⚡ Update: v2 (post #71) achieves 51 tok/s. v2.1 (post #104) adds a quick-start script. See those posts for the latest setup.
Been chasing every last token/second out of Qwen3.5-122B-A10B on a single DGX Spark for the past few weeks. Not sure if anyone else is still optimizing this model on Spark, but figured I’d share what I found in case it saves someone a few weekends.
The short version: managed to get from 28.3 to 38.4 tok/s with no quality loss. Not exactly setting the world on fire, but it’s honest work.
What actually helped
| Step | tok/s | Gain |
|---|---|---|
| Baseline (vLLM 0.19 + Intel AutoRound INT4 + FlashInfer) | 28.3 | — |
| + Hybrid INT4+FP8 for shared expert dense layers | 30.8 | +8.8% |
| + MTP-1 speculative decoding (95% acceptance rate) | 38.4 | +25% |
The hybrid approach replaces the shared expert BF16 weights with FP8 from Qwen’s official FP8 checkpoint. Required a small patch to vLLM’s INC quantization config (~95 lines) to properly dispatch FP8 layers through CUTLASS instead of dropping them into UnquantizedLinearMethod (which was the default behavior — a bug, essentially).

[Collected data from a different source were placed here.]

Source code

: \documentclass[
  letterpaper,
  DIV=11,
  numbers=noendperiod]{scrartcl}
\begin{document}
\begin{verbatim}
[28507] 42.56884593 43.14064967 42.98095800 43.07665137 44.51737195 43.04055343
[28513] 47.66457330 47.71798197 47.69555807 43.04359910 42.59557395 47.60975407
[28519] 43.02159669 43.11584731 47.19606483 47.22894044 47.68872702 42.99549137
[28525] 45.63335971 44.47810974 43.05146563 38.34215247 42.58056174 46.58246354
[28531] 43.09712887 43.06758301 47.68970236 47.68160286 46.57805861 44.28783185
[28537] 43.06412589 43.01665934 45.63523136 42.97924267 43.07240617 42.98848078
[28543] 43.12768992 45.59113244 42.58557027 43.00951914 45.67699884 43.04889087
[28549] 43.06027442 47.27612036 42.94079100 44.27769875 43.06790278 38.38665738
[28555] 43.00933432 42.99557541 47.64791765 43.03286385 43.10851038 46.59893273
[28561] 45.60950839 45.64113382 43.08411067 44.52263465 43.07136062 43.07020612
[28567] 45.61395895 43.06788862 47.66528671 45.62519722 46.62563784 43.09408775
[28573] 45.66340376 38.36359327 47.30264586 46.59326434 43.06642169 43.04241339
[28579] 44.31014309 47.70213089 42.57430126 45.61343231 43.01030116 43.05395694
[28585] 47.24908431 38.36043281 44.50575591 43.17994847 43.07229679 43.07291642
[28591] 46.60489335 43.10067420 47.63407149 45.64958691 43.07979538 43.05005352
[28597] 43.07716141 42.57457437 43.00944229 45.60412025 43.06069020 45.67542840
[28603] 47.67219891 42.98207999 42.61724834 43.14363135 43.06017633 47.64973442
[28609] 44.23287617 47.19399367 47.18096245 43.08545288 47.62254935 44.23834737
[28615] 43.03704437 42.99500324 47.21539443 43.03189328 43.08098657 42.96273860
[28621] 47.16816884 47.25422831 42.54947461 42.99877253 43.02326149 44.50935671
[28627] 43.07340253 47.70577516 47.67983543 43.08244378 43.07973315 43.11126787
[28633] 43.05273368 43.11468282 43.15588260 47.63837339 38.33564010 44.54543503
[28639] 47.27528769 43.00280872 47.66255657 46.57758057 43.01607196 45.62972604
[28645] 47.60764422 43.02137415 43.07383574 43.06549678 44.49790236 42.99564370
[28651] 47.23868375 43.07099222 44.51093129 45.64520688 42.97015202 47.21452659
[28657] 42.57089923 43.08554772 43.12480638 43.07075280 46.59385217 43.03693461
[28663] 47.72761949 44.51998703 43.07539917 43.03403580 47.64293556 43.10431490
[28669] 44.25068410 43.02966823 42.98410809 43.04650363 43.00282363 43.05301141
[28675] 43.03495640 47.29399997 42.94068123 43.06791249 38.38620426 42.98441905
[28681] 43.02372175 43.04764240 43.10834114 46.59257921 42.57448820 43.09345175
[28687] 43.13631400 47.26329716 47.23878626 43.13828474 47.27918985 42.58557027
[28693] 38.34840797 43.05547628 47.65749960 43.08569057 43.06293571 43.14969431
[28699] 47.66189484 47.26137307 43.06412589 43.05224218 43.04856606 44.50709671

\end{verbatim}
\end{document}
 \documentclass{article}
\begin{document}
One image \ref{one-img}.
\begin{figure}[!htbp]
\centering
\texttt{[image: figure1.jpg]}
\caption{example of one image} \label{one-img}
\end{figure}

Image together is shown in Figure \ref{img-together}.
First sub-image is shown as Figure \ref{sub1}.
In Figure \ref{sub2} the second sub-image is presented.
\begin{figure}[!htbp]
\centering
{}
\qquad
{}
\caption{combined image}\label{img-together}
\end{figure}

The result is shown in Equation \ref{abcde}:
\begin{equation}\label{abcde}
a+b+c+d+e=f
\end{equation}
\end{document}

The MTP part was a surprise. Intel AutoRound includes the MTP head weights (model_extra_tensors.safetensors, 4.8 GB) and references them in the index — so for vanilla Intel AutoRound, just pass --speculative-config '{"method":"mtp","num_speculative_tokens":1}' and you’re done. If you built a hybrid checkpoint, the MTP file and mappings aren’t carried over — use add-mtp-weights.py from the repo to add them back. Either way, you get 95% acceptance rate despite all the reported DeltaNet rollback issues (#36331, #36872). Turns out those bugs were caused by corrupted MTP weights in NVFP4 quantizations, not a fundamental architecture problem.
A note on Intel AutoRound INT4 quality
Let’s be honest — Intel/Qwen3.5-122B-A10B-int4-AutoRound is not perfect. It was quantized with default AutoRound parameters (iters=200, nsamples=128, seqlen=2048) which is… conservative, to put it politely. The model works, it’s the best publicly available INT4 option for this architecture, and we should be grateful it exists. But if someone with serious compute were to re-quantize with nsamples=256 and more calibration iterations, the quality improvement would be significant — lower perplexity, better coherence, fewer quantization artifacts. The speed would stay the same, but the answers would get noticeably better. Hint hint, Intel.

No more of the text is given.